Woods Hole Oşinografi Enstitüsü‘ne (WHOI) göre, 12 astronot bugüne kadar Ay yüzeyinde toplam 300 saat harcarken, Pasifik Okyanusu‘nun batısında yer alan ve dünyanın en derin noktası olarak bilinen Mariana Çukuru‘nu keşfetmek için üç kişi yaklaşık üç saat harcadı.

İnsanların yaptığı derin deniz keşiflerinin sınırlı olmasının altında, okyanusun derinliklerine gidildikçe muazzam basınç seviyeleriyle karşılaşılmasının yanı sıra, neredeyse görüşün olmadığı kadar karanlık ve ciddi ölçüde soğuk olması yatıyor.

Birleşik Krallık‘taki Keele Üniversitesi‘nden jeolog Jamie Pringle yaptığı açıklamada, “Okyanus tabanı karaya göre çok daha engebeli olduğundan suda arama yapmak oldukça zor” değerlendirmesinde bulundu.

Fotoğraf: National Geographic Creative

Okyanusların derinlerinde ne var?

WHOI’ye göre, derin okyanus olarak kabul edilen yüzeyin altı, 1,000 ila 6 bin metreye kadar uzanırken, derin okyanus çukurları 11 bin metre derinliğe ulaşabiliyor.

Hadal” olarak adlandırılan söz konusu deniz çukurları, adını Antik Yunan mitolojisindeki yer altı dünyasının tanrısı Hades‘ten alıyor. Güneş ışınlarının ulaşmadığı Hadal bölgelerinde, sıcaklıklar donma noktasına yaklaşıyor.

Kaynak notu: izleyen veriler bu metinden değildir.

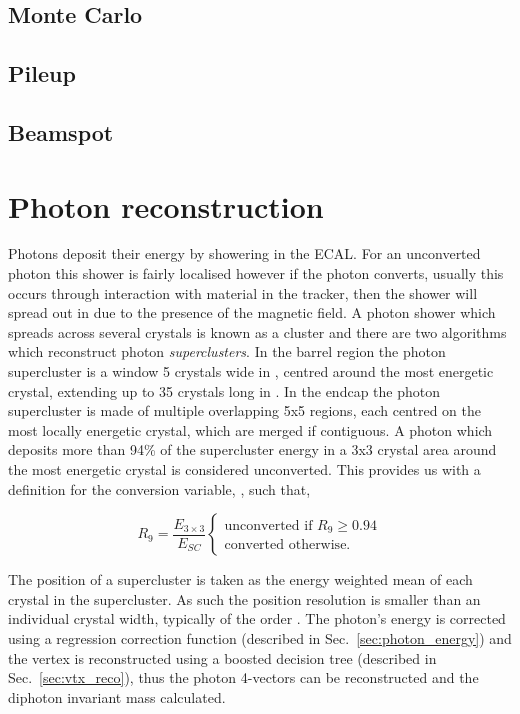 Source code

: \subsection{Monte Carlo}
\subsection{Pileup}
\subsection{Beamspot}

\section{Photon reconstruction}
\label{sec:photon_reco}

Photons deposit their energy by showering in the ECAL. For an unconverted photon this shower is fairly localised however if the photon converts, usually this occurs through interaction with material in the tracker, then the shower will spread out in \phi due to the presence of the magnetic field. A photon shower which spreads across several crystals is known as a cluster and there are two algorithms which reconstruct photon \emph{superclusters}. In the barrel region the photon supercluster is a window 5 crystals wide in \eta, centred around the most energetic crystal, extending up to 35 crystals long in \phi. In the endcap the photon supercluster is made of multiple overlapping 5x5 regions, each centred on the most locally energetic crystal, which are merged if contiguous. A photon which deposits more than 94\% of the supercluster energy in a 3x3 crystal area around the most energetic crystal is considered unconverted. This provides us with a definition for the conversion variable, \rnine, such that,

\begin{equation}
	R_{9} = \frac{E_{3\times3}}{E_{SC}} 
	\begin{cases}
		\text{unconverted if } R_9\geq0.94 \\
		\text{converted otherwise}.
	\end{cases}
\end{equation}

The position of a supercluster is taken as the energy weighted mean of each crystal in the supercluster. As such the position resolution is smaller than an individual crystal width, typically of the order . The photon's energy is corrected using a regression correction function (described in Sec.~\ref{sec:photon_energy}) and the vertex is reconstructed using a boosted decision tree (described in Sec.~\ref{sec:vtx_reco}), thus the photon 4-vectors can be reconstructed and the diphoton invariant mass calculated.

Enstitüye göre bilim insanları, ilk kez 1948’de okyanusun yaklaşık 6 bin metre derinliğinde yaşam belirtisi olduğunu kanıtladı.

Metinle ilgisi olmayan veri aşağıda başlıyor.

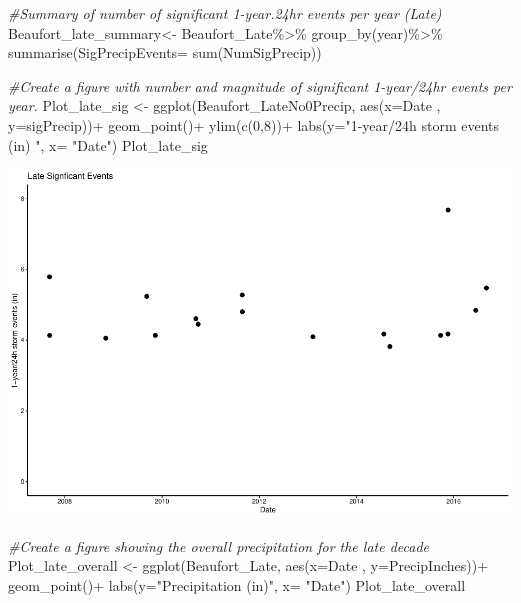 \documentclass[
  12pt,
]{article}
\newenvironment{Shaded}{\begin{snugshade}}{\end{snugshade}}
\newcommand{\AttributeTok}[1]{\textcolor[rgb]{0.77,0.63,0.00}{#1}}
\newcommand{\CommentTok}[1]{\textcolor[rgb]{0.56,0.35,0.01}{\textit{#1}}}
\newcommand{\DecValTok}[1]{\textcolor[rgb]{0.00,0.00,0.81}{#1}}
\newcommand{\FunctionTok}[1]{\textcolor[rgb]{0.00,0.00,0.00}{#1}}
\newcommand{\NormalTok}[1]{#1}
\newcommand{\OtherTok}[1]{\textcolor[rgb]{0.56,0.35,0.01}{#1}}
\newcommand{\SpecialCharTok}[1]{\textcolor[rgb]{0.00,0.00,0.00}{#1}}
\newcommand{\StringTok}[1]{\textcolor[rgb]{0.31,0.60,0.02}{#1}}
\begin{document}
\begin{Shaded}
\begin{Highlighting}[]
\CommentTok{\#Summary of number of significant 1{-}year.24hr events per year (Late)}
\NormalTok{Beaufort\_late\_summary}\OtherTok{\textless{}{-}}\NormalTok{ Beaufort\_Late}\SpecialCharTok{\%\textgreater{}\%}
  \FunctionTok{group\_by}\NormalTok{(year)}\SpecialCharTok{\%\textgreater{}\%}
  \FunctionTok{summarise}\NormalTok{(}\AttributeTok{SigPrecipEvents=} \FunctionTok{sum}\NormalTok{(NumSigPrecip))}

\CommentTok{\#Create a figure with number and magnitude of significant 1{-}year/24hr events per year.}
\NormalTok{Plot\_late\_sig }\OtherTok{\textless{}{-}} \FunctionTok{ggplot}\NormalTok{(Beaufort\_LateNo0Precip, }\FunctionTok{aes}\NormalTok{(}\AttributeTok{x=}\NormalTok{Date , }\AttributeTok{y=}\NormalTok{sigPrecip))}\SpecialCharTok{+}
  \FunctionTok{geom\_point}\NormalTok{()}\SpecialCharTok{+}
  \FunctionTok{ylim}\NormalTok{(}\FunctionTok{c}\NormalTok{(}\DecValTok{0}\NormalTok{,}\DecValTok{8}\NormalTok{))}\SpecialCharTok{+}
  \FunctionTok{labs}\NormalTok{(}\AttributeTok{y=}\StringTok{"1{-}year/24h storm events (in) "}\NormalTok{, }\AttributeTok{x=} \StringTok{"Date"}\NormalTok{)}
\NormalTok{Plot\_late\_sig}
\end{Highlighting}
\end{Shaded}

\includegraphics{Project_Template_TLK_files/figure-latex/late-1.pdf}

\begin{Shaded}
\begin{Highlighting}[]
\CommentTok{\#Create a figure showing the overall precipitation for the late decade}
\NormalTok{Plot\_late\_overall }\OtherTok{\textless{}{-}} \FunctionTok{ggplot}\NormalTok{(Beaufort\_Late, }\FunctionTok{aes}\NormalTok{(}\AttributeTok{x=}\NormalTok{Date , }\AttributeTok{y=}\NormalTok{PrecipInches))}\SpecialCharTok{+}
  \FunctionTok{geom\_point}\NormalTok{()}\SpecialCharTok{+}
  \FunctionTok{labs}\NormalTok{(}\AttributeTok{y=}\StringTok{"Precipitation (in)"}\NormalTok{, }\AttributeTok{x=} \StringTok{"Date"}\NormalTok{)}
\NormalTok{Plot\_late\_overall}
\end{Highlighting}
\end{Shaded}
\end{document}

NOAA’nın kayıtlarına göre ise yaklaşık 18 metre uzunluğa ulaşabilen bir canlının ilk videosu 2012 yılında Japonya yakınlarındaki derin denizde çekildi.

Oşinograf Feldman, Robert Ballard‘ın “dev solucanlar ve istiridyeleri” içeren tamamen yabancı bir ekosistemi keşfetmesiyle 1970’lerde yeni bir dünyaya kapı açıldığına dikkati çekti.

Keşfedilen bu canlıların, iletişim kurmak ve avını kendine çekmek için parladığını kaydeden Feldman, söz konusu canlıların hayatlarına devam etmek için güneş ışığına ihtiyaç duymadığını, onun yerine okyanus tabanında yükselen magmanın oluşturduğu hidrotermal sızıntılardan ve deliklerden çıkan kimyasal enerjiyi kullandığını dile getirdi.

Fotoğraf: NOAA

Okyanuslardaki 2,2 milyon türden sadece 240 bini tanımlandı

Feldman, insanlarda en yükseğe çıkmak, en aşağıya inmek gibi dürtüler bulunduğunu belirterek, derin ve orta okyanusun sadece küçük bir kısmının insanlar tarafından keşfedildiğini ve okyanus tabanının çok küçük bir kısmının haritalandığını söyledi.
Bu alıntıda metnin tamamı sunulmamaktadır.